# [Assignment]
In the entries below, which lines run from the one containing "Calculates the total" to the one containing "temperature of freely-\/ventilated"? Copy exactly those lines, ends included, and no others.

════════

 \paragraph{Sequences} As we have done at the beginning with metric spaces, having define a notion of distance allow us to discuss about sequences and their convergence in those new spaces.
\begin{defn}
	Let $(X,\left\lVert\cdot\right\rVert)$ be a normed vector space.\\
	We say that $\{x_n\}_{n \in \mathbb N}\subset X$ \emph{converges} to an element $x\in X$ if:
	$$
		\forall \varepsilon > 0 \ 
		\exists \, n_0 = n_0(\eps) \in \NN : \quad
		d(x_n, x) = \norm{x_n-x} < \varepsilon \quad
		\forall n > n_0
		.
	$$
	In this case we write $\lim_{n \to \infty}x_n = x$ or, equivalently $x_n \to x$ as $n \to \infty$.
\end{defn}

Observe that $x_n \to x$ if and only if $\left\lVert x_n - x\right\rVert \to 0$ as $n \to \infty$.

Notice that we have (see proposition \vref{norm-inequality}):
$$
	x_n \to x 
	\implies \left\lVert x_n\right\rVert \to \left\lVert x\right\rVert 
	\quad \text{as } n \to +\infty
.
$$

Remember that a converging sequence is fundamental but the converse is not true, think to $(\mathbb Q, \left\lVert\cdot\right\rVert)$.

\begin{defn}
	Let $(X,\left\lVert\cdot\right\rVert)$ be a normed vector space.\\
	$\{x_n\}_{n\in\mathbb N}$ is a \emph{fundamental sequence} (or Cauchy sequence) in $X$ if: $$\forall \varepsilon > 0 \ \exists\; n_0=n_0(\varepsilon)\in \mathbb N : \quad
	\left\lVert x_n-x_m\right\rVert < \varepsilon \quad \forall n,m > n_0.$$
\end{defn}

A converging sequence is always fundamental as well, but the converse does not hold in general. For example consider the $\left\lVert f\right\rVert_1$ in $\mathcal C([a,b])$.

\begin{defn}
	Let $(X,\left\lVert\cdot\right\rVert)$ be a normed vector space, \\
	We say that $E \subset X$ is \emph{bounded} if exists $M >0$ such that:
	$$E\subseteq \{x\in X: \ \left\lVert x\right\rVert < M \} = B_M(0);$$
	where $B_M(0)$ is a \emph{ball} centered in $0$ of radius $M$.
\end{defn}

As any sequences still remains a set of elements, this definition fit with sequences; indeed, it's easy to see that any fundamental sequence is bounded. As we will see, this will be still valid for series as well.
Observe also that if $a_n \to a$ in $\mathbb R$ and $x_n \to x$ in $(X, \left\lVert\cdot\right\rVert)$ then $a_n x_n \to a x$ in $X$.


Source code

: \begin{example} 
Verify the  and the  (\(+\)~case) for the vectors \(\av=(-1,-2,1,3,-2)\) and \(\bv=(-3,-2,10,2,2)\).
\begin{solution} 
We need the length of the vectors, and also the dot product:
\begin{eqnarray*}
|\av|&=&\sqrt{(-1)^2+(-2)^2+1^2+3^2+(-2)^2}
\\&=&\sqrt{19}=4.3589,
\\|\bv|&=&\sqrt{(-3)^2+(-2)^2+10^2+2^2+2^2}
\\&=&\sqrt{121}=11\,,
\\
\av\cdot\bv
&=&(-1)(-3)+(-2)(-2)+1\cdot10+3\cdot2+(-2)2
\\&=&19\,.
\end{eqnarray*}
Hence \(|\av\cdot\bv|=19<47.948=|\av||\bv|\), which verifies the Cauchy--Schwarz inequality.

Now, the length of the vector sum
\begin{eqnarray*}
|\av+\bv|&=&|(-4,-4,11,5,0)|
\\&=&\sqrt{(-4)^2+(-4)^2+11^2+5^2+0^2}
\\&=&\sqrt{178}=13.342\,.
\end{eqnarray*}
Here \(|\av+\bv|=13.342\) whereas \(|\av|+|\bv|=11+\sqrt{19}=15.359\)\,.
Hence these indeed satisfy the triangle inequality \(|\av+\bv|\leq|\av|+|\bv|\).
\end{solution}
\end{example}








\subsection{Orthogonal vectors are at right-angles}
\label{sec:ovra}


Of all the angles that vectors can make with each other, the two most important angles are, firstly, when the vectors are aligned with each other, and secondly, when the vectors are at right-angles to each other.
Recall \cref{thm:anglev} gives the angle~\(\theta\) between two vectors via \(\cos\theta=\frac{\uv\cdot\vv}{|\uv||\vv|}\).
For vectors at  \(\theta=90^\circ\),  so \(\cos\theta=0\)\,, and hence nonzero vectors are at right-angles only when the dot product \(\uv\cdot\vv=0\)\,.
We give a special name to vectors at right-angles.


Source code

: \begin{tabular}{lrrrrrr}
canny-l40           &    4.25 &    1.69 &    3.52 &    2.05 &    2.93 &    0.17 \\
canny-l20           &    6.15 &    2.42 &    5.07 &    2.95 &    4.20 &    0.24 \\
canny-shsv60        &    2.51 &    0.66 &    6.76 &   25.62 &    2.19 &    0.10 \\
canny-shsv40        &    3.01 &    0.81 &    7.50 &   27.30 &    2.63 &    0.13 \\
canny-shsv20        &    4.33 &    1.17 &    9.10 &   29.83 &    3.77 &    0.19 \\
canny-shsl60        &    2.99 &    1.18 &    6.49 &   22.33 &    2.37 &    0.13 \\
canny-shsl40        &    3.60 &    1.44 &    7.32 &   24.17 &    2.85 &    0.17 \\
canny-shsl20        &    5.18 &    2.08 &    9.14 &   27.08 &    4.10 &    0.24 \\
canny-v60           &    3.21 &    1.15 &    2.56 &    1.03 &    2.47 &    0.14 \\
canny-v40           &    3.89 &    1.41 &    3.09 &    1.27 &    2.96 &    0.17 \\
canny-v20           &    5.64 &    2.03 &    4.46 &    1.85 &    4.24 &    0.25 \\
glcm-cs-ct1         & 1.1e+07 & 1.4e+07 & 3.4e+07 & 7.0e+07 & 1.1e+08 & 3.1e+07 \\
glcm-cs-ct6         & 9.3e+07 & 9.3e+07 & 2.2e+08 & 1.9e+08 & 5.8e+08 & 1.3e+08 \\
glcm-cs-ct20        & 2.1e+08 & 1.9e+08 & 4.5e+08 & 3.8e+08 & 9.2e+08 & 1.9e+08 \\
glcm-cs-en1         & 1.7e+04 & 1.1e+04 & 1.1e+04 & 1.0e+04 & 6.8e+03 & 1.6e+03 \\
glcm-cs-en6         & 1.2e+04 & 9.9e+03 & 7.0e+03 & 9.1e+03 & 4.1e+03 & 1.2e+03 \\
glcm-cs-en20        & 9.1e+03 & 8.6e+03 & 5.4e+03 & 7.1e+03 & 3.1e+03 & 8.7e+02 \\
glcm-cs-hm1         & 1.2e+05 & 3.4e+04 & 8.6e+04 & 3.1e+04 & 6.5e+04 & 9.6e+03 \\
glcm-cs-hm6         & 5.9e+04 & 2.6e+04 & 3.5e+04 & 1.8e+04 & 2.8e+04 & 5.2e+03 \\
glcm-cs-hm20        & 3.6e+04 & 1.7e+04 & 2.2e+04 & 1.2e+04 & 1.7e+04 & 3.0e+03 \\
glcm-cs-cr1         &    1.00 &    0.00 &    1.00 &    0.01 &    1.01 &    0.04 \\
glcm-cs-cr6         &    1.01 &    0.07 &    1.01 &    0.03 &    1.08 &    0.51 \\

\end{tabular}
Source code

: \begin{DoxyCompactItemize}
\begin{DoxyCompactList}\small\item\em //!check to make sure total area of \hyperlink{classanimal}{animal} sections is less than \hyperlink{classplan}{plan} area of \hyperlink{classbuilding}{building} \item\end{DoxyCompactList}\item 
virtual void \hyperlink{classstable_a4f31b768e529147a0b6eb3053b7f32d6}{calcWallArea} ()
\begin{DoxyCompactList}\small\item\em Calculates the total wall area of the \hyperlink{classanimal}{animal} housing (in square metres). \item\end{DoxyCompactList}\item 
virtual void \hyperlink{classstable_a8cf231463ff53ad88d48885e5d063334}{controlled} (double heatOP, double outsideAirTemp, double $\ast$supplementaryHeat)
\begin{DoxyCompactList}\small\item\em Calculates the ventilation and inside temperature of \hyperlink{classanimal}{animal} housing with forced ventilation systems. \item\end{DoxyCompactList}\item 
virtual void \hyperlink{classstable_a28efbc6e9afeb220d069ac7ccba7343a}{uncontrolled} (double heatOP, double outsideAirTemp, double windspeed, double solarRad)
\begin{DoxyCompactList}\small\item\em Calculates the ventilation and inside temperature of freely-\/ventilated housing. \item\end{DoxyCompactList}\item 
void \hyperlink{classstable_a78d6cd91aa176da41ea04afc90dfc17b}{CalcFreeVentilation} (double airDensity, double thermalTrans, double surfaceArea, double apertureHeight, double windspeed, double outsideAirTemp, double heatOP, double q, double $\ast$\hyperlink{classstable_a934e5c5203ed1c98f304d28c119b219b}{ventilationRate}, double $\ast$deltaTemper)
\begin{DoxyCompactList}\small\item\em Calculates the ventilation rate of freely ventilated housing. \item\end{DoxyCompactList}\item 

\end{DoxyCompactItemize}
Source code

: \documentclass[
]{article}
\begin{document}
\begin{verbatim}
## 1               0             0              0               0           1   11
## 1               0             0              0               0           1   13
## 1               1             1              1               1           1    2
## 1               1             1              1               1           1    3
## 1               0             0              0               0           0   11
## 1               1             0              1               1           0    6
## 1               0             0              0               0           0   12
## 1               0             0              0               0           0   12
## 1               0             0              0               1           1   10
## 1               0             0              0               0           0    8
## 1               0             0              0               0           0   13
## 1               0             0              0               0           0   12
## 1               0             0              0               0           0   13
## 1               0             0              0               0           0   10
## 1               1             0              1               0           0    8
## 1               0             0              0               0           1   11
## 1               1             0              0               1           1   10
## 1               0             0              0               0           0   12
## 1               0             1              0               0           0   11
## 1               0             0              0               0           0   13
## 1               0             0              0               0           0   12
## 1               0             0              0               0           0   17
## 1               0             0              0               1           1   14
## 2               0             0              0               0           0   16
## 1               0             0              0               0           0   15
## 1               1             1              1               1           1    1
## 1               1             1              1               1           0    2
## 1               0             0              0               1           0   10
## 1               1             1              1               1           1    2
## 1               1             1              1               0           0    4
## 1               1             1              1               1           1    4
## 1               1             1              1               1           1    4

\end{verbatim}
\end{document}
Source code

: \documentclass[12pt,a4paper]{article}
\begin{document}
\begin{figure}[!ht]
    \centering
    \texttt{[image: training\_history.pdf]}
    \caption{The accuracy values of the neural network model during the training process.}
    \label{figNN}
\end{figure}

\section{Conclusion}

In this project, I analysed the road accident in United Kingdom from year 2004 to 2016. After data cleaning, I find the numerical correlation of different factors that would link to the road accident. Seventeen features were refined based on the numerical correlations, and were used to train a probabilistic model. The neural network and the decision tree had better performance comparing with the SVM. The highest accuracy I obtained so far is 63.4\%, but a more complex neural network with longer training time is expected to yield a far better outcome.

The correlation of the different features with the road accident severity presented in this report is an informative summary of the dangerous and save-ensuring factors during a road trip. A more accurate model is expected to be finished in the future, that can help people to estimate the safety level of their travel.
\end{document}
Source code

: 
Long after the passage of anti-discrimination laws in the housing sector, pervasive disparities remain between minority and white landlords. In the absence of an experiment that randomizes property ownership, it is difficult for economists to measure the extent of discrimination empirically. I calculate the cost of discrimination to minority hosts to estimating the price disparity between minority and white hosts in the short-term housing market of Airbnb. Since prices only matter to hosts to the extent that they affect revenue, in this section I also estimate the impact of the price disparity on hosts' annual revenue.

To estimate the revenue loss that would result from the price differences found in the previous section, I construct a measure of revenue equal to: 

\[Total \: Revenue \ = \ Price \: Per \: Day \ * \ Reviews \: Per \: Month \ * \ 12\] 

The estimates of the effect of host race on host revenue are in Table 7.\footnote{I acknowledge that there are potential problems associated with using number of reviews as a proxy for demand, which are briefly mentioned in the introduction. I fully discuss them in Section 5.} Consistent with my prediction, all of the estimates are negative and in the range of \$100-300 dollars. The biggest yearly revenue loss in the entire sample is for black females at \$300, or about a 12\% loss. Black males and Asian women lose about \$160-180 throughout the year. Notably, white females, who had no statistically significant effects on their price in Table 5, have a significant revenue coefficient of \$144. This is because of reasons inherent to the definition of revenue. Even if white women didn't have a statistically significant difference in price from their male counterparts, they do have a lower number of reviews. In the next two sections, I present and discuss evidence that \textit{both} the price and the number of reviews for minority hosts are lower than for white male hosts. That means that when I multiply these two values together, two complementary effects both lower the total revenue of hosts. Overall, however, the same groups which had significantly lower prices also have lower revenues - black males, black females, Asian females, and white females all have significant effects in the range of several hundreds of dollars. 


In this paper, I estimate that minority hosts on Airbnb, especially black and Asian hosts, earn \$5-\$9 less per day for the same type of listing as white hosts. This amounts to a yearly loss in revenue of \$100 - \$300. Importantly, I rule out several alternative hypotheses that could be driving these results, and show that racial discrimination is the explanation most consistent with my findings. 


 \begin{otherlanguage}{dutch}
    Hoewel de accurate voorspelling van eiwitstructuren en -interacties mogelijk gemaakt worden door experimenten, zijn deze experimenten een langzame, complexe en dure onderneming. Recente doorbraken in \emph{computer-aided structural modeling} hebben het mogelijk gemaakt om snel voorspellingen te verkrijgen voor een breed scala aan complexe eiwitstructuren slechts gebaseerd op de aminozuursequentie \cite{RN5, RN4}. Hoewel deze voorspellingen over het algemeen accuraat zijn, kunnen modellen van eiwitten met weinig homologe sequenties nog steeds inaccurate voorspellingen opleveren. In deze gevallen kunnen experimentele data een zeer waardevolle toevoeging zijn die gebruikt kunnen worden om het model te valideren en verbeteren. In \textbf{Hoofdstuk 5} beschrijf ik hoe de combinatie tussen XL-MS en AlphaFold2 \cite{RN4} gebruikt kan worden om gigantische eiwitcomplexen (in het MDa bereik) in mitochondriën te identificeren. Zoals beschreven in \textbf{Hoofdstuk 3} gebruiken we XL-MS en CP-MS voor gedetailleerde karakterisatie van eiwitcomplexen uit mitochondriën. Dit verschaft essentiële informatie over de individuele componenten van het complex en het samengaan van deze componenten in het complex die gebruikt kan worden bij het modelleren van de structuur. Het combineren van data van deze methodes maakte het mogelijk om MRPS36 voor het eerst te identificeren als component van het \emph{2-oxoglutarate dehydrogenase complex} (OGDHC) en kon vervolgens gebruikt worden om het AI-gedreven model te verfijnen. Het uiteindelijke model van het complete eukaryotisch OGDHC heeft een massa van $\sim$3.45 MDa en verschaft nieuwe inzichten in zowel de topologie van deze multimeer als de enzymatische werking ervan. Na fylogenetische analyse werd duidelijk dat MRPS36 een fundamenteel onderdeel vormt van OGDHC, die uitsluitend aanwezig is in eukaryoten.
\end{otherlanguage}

════════

# [Reply]
\begin{DoxyCompactList}\small\item\em Calculates the total wall area of the \hyperlink{classanimal}{animal} housing (in square metres). \item\end{DoxyCompactList}\item 
virtual void \hyperlink{classstable_a8cf231463ff53ad88d48885e5d063334}{controlled} (double heatOP, double outsideAirTemp, double $\ast$supplementaryHeat)
\begin{DoxyCompactList}\small\item\em Calculates the ventilation and inside temperature of \hyperlink{classanimal}{animal} housing with forced ventilation systems. \item\end{DoxyCompactList}\item 
virtual void \hyperlink{classstable_a28efbc6e9afeb220d069ac7ccba7343a}{uncontrolled} (double heatOP, double outsideAirTemp, double windspeed, double solarRad)
\begin{DoxyCompactList}\small\item\em Calculates the ventilation and inside temperature of freely-\/ventilated housing. \item\end{DoxyCompactList}\item 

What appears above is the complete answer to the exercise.